Alice Taglioni évoque la perte de Jocelyn Quivrin, un drame qui l’a transformée

Près de dix-sept ans après le décès tragique de Jocelyn Quivrin, Alice Taglioni a accepté de se confier sur cette épreuve bouleversante qui a marqué sa vie. Dans le podcast Lueurs, diffusé le dimanche 16 août, l’actrice évoque son parcours depuis cette perte dévastatrice, son rôle de mère et sa renaissance créative.

EN BREF

  • Alice Taglioni se confie sur la mort de Jocelyn Quivrin dans le podcast Lueurs.
  • Elle évoque son rôle de mère et le processus de deuil face à cette tragédie.
  • Taglioni publie son premier roman, Un papa vivant, inspiré de son histoire personnelle.

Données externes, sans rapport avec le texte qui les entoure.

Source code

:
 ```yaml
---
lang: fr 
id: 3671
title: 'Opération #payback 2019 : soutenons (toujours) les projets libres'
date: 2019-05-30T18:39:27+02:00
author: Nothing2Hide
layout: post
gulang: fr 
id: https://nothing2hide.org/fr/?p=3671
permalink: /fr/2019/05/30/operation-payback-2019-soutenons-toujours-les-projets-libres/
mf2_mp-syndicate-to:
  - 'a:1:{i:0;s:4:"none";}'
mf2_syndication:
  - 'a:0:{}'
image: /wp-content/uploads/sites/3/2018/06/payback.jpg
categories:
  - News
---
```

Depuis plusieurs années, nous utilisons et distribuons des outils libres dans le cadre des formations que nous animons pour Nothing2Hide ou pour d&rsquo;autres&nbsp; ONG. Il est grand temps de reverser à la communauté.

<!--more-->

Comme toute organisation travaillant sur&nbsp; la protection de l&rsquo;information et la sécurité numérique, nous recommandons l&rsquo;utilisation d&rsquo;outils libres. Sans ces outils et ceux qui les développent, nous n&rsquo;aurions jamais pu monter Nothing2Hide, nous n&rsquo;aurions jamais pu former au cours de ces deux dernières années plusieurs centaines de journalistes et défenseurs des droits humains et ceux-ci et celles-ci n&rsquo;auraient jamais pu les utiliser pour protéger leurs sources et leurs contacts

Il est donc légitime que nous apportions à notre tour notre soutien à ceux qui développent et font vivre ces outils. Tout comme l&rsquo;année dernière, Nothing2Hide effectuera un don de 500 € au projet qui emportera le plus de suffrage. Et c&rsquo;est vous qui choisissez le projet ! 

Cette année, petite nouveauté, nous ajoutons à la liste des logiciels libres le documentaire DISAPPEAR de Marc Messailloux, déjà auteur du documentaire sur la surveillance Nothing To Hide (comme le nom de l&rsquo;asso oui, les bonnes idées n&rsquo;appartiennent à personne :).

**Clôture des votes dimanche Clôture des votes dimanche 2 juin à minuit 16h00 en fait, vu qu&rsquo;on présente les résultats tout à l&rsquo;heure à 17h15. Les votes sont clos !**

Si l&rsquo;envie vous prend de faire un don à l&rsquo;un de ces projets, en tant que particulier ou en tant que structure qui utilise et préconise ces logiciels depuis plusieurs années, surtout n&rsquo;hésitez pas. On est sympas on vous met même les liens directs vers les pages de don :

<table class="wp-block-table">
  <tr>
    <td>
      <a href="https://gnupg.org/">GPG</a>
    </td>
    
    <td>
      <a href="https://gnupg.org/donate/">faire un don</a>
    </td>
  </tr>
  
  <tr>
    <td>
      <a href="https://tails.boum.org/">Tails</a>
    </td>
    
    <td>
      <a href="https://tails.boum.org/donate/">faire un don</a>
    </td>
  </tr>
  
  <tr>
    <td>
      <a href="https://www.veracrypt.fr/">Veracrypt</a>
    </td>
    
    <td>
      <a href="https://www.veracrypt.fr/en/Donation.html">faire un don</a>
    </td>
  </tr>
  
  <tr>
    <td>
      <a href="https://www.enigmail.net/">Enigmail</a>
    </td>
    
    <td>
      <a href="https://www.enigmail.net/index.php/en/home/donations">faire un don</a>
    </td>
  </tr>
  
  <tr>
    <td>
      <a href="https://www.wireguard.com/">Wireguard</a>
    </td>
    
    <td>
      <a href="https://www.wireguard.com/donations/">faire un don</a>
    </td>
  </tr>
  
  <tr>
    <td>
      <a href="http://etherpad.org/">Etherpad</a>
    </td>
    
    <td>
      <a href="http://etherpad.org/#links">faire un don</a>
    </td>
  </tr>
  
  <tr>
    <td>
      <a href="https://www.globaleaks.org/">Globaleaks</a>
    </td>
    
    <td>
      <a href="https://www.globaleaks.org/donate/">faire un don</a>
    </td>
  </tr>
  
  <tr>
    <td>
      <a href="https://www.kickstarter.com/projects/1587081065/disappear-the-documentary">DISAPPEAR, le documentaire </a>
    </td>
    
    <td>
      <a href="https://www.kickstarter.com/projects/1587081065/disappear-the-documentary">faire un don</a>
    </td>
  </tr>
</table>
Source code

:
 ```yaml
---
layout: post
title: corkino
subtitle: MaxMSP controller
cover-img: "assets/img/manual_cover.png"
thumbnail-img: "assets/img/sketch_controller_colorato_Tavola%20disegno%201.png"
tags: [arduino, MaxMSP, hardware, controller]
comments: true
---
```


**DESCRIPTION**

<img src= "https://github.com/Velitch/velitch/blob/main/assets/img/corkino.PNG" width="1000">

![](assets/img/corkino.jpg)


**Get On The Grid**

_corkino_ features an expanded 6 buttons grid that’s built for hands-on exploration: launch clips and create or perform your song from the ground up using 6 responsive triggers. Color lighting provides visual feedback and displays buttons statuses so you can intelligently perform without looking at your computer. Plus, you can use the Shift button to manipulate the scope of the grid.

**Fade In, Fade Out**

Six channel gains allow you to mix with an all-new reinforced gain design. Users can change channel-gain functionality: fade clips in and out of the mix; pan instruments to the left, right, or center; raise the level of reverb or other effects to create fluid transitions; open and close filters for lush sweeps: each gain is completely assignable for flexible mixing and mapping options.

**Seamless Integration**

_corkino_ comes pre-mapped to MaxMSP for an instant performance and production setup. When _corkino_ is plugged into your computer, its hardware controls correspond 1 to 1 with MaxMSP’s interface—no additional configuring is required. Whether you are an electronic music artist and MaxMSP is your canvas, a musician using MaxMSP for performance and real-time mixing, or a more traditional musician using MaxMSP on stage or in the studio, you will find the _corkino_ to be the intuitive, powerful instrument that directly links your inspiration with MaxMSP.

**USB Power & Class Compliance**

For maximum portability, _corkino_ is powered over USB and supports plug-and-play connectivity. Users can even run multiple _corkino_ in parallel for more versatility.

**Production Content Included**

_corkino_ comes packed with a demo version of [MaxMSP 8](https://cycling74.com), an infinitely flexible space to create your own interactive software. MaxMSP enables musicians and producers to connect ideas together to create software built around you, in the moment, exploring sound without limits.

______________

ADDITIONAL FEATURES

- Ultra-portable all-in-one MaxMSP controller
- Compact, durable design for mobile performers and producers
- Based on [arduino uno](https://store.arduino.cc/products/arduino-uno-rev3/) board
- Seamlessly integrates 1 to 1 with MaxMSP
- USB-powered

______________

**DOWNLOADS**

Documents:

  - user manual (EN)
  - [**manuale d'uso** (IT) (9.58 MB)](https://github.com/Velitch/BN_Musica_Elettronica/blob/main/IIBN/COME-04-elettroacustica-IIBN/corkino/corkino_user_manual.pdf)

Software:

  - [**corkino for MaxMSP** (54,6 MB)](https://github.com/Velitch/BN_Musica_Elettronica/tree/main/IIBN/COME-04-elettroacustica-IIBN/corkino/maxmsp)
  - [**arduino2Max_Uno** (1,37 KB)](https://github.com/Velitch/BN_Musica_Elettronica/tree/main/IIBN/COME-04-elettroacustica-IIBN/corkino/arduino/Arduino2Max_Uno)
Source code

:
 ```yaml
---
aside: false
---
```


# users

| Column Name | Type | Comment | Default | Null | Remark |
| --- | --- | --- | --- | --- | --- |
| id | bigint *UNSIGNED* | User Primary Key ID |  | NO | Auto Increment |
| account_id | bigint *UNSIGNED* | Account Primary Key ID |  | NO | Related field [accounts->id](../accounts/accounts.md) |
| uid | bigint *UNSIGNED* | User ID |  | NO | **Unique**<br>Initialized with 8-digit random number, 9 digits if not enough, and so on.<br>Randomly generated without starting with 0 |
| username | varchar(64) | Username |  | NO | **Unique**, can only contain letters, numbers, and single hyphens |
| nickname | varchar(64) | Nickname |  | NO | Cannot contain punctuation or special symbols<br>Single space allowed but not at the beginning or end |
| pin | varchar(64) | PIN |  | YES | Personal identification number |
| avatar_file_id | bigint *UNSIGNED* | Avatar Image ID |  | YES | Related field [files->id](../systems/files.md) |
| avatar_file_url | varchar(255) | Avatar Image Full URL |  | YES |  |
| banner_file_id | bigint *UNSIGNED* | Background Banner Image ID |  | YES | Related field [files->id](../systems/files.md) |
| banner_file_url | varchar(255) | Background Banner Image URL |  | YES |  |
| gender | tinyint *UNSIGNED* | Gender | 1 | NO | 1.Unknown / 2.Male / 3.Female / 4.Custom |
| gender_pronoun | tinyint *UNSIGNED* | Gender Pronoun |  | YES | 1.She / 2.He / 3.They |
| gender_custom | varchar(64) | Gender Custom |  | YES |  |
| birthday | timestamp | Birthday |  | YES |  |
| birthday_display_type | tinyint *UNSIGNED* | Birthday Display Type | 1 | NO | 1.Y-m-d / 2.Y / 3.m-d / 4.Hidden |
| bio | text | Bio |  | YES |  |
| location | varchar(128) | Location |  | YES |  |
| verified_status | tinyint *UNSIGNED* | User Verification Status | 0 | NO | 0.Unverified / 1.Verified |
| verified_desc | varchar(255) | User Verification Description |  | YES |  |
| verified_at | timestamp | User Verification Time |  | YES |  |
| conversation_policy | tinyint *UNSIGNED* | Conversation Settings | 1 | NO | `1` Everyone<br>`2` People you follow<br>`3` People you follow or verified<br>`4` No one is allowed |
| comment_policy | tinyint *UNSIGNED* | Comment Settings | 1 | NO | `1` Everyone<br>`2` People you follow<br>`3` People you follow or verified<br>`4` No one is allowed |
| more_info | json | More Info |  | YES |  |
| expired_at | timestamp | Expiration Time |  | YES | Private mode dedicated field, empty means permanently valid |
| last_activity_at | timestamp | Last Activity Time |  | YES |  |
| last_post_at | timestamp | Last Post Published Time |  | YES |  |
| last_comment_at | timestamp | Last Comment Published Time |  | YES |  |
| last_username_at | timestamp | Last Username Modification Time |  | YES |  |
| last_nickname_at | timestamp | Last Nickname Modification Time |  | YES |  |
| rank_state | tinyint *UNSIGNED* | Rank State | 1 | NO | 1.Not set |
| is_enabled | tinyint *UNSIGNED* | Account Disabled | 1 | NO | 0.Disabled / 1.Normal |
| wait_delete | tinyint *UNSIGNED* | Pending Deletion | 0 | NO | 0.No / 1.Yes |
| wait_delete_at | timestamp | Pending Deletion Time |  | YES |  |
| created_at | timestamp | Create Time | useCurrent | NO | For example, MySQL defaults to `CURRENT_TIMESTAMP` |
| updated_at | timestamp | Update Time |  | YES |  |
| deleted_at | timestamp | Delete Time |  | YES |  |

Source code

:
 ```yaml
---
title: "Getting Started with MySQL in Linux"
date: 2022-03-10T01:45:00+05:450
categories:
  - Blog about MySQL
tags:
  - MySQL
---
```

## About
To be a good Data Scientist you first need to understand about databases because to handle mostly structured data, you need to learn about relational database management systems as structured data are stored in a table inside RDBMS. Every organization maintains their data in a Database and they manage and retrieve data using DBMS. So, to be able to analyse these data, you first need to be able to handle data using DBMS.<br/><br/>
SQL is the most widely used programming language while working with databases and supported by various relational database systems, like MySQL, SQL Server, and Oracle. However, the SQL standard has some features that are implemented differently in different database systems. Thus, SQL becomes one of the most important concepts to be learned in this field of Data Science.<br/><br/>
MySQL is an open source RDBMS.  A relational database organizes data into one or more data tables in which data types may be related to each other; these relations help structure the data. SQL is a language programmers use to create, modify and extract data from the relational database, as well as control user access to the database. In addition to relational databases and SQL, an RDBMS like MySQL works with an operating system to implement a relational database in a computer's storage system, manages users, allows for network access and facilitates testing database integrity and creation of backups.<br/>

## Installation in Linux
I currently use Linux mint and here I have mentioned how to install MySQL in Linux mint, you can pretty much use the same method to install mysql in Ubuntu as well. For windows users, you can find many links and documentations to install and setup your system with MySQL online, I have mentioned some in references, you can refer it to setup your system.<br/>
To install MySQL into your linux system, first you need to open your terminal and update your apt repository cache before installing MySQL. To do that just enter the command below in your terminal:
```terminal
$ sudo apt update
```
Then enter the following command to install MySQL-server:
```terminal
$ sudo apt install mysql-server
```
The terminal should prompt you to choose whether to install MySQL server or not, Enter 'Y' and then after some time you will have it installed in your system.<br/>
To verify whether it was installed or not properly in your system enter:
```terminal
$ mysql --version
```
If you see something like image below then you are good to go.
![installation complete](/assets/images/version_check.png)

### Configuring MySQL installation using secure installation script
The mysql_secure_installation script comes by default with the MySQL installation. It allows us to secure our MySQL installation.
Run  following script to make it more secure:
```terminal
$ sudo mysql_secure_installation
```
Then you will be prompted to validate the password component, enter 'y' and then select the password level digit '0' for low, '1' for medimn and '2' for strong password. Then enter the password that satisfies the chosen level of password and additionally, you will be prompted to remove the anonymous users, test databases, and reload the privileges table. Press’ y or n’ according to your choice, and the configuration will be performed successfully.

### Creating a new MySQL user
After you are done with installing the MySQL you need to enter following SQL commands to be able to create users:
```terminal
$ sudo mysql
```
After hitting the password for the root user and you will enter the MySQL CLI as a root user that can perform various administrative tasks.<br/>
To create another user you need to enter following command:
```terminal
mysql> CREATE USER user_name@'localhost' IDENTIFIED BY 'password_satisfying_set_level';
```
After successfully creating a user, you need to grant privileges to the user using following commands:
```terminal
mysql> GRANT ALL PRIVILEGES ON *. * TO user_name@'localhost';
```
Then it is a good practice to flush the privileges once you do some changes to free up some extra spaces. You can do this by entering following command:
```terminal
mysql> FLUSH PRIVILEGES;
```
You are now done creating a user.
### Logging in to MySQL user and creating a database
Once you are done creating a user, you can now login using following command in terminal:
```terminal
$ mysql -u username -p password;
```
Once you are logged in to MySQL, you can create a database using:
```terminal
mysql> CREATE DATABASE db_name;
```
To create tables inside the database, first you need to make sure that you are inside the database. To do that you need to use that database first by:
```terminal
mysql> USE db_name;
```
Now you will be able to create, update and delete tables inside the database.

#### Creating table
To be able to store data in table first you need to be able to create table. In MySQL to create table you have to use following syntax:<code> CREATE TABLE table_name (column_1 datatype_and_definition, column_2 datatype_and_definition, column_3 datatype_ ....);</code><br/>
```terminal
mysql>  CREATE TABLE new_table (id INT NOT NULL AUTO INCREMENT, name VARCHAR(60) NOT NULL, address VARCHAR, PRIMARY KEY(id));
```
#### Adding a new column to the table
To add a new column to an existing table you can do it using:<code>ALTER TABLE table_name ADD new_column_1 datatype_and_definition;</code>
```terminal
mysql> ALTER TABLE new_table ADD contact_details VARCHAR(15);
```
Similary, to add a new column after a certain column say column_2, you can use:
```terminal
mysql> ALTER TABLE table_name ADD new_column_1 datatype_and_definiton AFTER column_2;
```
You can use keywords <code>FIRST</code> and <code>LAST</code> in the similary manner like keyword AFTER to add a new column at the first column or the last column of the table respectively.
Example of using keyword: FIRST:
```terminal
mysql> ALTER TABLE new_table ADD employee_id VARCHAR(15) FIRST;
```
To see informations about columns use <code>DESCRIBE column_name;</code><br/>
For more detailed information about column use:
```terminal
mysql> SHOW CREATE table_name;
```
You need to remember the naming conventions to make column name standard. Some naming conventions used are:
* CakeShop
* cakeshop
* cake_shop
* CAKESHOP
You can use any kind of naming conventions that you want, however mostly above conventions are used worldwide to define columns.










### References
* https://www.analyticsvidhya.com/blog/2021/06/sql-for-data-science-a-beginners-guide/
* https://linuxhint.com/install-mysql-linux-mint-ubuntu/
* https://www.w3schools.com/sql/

Le 15 novembre 2009, le monde d’Alice Taglioni bascule. Son compagnon depuis sept ans, Jocelyn Quivrin, perd la vie dans un accident de la route à l’âge de 30 ans. Ce soir-là, alors qu’il rentre à Paris sous une pluie battante, il perd le contrôle de son véhicule et se heurte à un mur du tunnel de Saint-Cloud. Ce choc mortel survient alors qu’Alice, elle-même, est sur la route, accompagnée de leur fils Charlie, âgé de seulement huit mois. Inquiète de son retard, elle contacte la police, qui lui annonce la terrible nouvelle. À 33 ans, Alice se retrouve veuve et mère, confrontée à une réalité qu’elle peine à accepter.

Leur rencontre remonte à 2002 sur le tournage de Grande École. L’amour entre eux se développe rapidement, loin des projecteurs. Alice et Jocelyn, tous deux comédiens, connaissent une ascension professionnelle commune, sans jamais laisser l’un surpasser l’autre. Leur bonheur familial s’épanouit avec la naissance de Charlie en mars 2009, mais le drame viendra anéantir cette joie.

Dans le podcast Lueurs, Taglioni partage son cheminement face à l’absence de Jocelyn. Elle se souvient de ce moment où son monde s’effondre, ressentant une profonde irréalité : « C’est fini », se dit-elle, tout en répétant que « ce n’est pas possible ». La maternité devient alors son ancrage, la seule raison de continuer à avancer. L’actrice décrit cette période comme une forme de survie, où chaque jour est un combat pour préserver son fils de la douleur.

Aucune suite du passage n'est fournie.